Комедийное оперное представление и «язык оригинала»

Комедийное оперное представление и «язык оригинала»
Драматург, либреттист
Попробуйте, убедите театры, играющие у нас «Колокольчик», переучить его по-итальянски. Очень хочу увидеть, что у вас (и у театров) получится. Утверждаю со всей убежденностью, что непонятный залу «язык оригинала» не только совершает покушение на полнокровную комедийность спектакля. Он оскопляет и музыку, которая писалась композитором в надежде на немедленный и одновременный с услышанным отклик слушателя. Немедленный! Никакая бегущая строка эту немедленность и одновременность не обеспечивает. И рано или поздно всем нам придется осознать: «язык оригинала» в комической опере – проявление бездумного неуважения к музыке великих композиторов. Надеюсь, что этому осознанию будет способствовать и моя не поставленная ещё работа «Да здравствует папа!» (созданная мной по доницеттиевской опере «Да здравствует мама!). Не знаю, доведется ли сделать еще что-нибудь, в жанре комедийной оперы. Но в «Папу» я вложил всё, чему учился всю жизнь. И уверяю вас, мы ещё посмеёмся.
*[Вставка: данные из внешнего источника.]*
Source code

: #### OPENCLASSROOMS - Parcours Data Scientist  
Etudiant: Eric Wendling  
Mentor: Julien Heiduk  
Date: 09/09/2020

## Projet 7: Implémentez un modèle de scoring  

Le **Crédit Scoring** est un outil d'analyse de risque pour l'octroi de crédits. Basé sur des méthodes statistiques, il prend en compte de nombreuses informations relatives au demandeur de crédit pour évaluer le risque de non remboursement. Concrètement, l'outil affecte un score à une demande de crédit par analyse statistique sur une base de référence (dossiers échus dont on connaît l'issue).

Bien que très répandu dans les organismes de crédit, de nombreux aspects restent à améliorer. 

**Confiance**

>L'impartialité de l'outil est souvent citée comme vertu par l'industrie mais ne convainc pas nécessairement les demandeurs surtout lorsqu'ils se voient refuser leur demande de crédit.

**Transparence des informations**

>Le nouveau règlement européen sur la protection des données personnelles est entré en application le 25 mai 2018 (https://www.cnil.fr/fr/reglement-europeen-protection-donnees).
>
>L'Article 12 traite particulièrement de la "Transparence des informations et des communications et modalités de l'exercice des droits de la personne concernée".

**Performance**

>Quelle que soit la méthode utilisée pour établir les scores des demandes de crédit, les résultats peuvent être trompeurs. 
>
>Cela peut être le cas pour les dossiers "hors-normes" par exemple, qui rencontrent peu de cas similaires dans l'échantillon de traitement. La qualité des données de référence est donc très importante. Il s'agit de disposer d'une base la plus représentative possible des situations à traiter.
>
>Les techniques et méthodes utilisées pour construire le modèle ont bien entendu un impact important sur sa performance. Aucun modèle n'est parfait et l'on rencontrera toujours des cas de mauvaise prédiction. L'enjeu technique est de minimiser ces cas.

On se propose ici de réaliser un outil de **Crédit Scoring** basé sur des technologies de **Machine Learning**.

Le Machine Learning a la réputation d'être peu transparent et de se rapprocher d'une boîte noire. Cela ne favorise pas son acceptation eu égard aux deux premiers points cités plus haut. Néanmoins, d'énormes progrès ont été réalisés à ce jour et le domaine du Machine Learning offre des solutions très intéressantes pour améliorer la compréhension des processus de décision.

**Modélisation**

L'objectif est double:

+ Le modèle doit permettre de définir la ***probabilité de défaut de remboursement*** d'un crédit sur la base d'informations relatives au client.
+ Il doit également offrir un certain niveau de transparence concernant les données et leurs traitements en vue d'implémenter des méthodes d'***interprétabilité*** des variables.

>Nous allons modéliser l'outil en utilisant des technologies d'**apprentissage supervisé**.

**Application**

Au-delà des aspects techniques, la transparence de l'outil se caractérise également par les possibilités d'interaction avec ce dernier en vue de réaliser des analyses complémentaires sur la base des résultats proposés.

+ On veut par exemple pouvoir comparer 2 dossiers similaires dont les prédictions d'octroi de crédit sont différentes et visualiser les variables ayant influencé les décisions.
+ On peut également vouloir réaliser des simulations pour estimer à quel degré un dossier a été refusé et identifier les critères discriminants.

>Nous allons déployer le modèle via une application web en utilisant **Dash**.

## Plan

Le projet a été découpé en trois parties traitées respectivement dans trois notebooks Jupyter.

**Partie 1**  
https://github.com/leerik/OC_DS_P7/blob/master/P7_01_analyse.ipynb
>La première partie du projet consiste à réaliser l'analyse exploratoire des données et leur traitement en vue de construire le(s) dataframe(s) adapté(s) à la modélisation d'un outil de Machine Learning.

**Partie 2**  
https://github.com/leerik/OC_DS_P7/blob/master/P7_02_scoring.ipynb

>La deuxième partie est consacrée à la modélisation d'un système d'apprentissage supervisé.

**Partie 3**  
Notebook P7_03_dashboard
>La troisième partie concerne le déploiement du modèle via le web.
Известный драматург и либреттист Юрий Димитрин предложил нашему журналу статью на весьма актуальную тему. Речь в ней идет о создании русского текста для либретто иноязычных комедийных опер. Эта статья создана драматургом в рамках масштабного издательского проекта: «Юрий Димитрин. Избранное». В серии из пяти книг («Оперетта», «Мюзикл», «Комедийная опера», «Оперы по романам Ф. Достоевского» и «Публицистика») планируется опубликовать полтора десятка избранных либретто Димитрина (из около 80-ти принадлежащих его перу). Настоящая статья написана в качестве авторского предисловия к третьей книге и, на наш взгляд, во многом проясняет проблему, освещенную в нынешнем опероведении недостаточно.

Мне представляется, что наиболее успешными, востребованными среди моих работ по созданию оперных текстов иноязычных классических опер являются тексты комедийных оперных либретто. И, возможно, что эта востребованность базируется на том обстоятельстве, что моя работа над текстами комедий оперной классики к жанру «перевод» отношения не имеет никакого. Даже то, что обычно называется «свободным переводом», суть любой из моих комедийных работ никак не отражает.
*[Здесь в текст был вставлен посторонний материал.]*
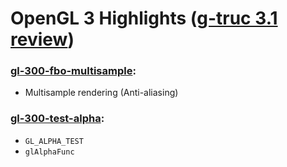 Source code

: # OpenGL 3 Highlights ([g-truc 3.1 review](http://www.g-truc.net/post-0152.html))

### [gl-300-fbo-multisample](https://github.com/elect86/jogl-samples/blob/master/jogl-samples/src/tests/gl_300/Gl_300_fbo_multisample.java):

- Multisample rendering (Anti-aliasing)

### [gl-300-test-alpha](https://github.com/elect86/jogl-samples/blob/master/jogl-samples/src/tests/gl_300/Gl_300_test_alpha.java):

- `GL_ALPHA_TEST`
- `glAlphaFunc`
В XIX веке издавались сотни переводов оперных либретто. Поначалу эти переводы старались быть дословными Литературный, лексический их уровень был ужасен. Да и с эквиритмикой у них была глухая вражда. Первый перевод на русский либретто оперы «Кармен» сделан композитором Г. Лишиным. И первая фраза Хабанеры им переведена так: «Лю̀бовь птица, но не ручная…» Очевидно эта уродливая «лю̀бовь» композитора совсем не смущала. Ударная гласная текста («любо̀вь») попадает на безударную долю мелодии – ничего страшного, за то это точное следование оригиналу либретто. Постепенно переводчики от дословности стали уходить. Техника эквиритмического перевода, его литературный уровень повысились. Однако добиваться создания фразы равноритмичной мелодической строке удавалось далеко не всегда. Зачастую, укладывая фразу, приходилось прибавлять в мелодию нотку-другую. Как-то, работая над переводом «Кармен», я подсчитал, сколько раз эта самая нотка-другая нарушала мелодическую строку Бизе в изданном у нас в 1953 г. клавире оперы. Оказалось, более трехсот раз.
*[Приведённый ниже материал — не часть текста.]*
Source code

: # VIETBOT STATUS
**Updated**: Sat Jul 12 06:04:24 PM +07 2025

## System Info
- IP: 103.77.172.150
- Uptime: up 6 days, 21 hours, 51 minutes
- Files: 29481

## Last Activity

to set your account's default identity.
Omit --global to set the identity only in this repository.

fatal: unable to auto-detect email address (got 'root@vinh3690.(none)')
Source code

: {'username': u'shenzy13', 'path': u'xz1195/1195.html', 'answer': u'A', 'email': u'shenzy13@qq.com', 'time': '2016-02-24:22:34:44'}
Мне в такого рода «переводческой» работе тоже пришлось осваивать технику профессии эквиритмиста. В моих давних русских текстах эти подставные нотки иногда встречаются. Сейчас же, (к примеру, в двух моих последних работах – гайдновский «Лунный мир» и «Прометей» Карла Орфа) – нет ни одного даже самого малейшего изменения мелодической строки ради текста. Однако «переводами» и эти мои работы можно назвать лишь с большой (очень большой) натяжкой. Первостепенный принцип в создании русского поющегося текста, мной исповедуемый, гласит: органика, естественность лексики персонажа безусловно приоритетнее верности букве либретто, с которого делается «перевод». Я научился, сохраняя общий смысл эпизода, иногда усиливая мотивацию поступков героев и даже, подчас, обновляя нюансы сюжета, ни в малейшей степени не изменять мелодику вокальной строки. (Речитативы «секко» – не в счет, они не музыка, а изобретенное старыми оперными мастерами приспособление, обеспечивающее певцу большую естественность сценического самочувствия.)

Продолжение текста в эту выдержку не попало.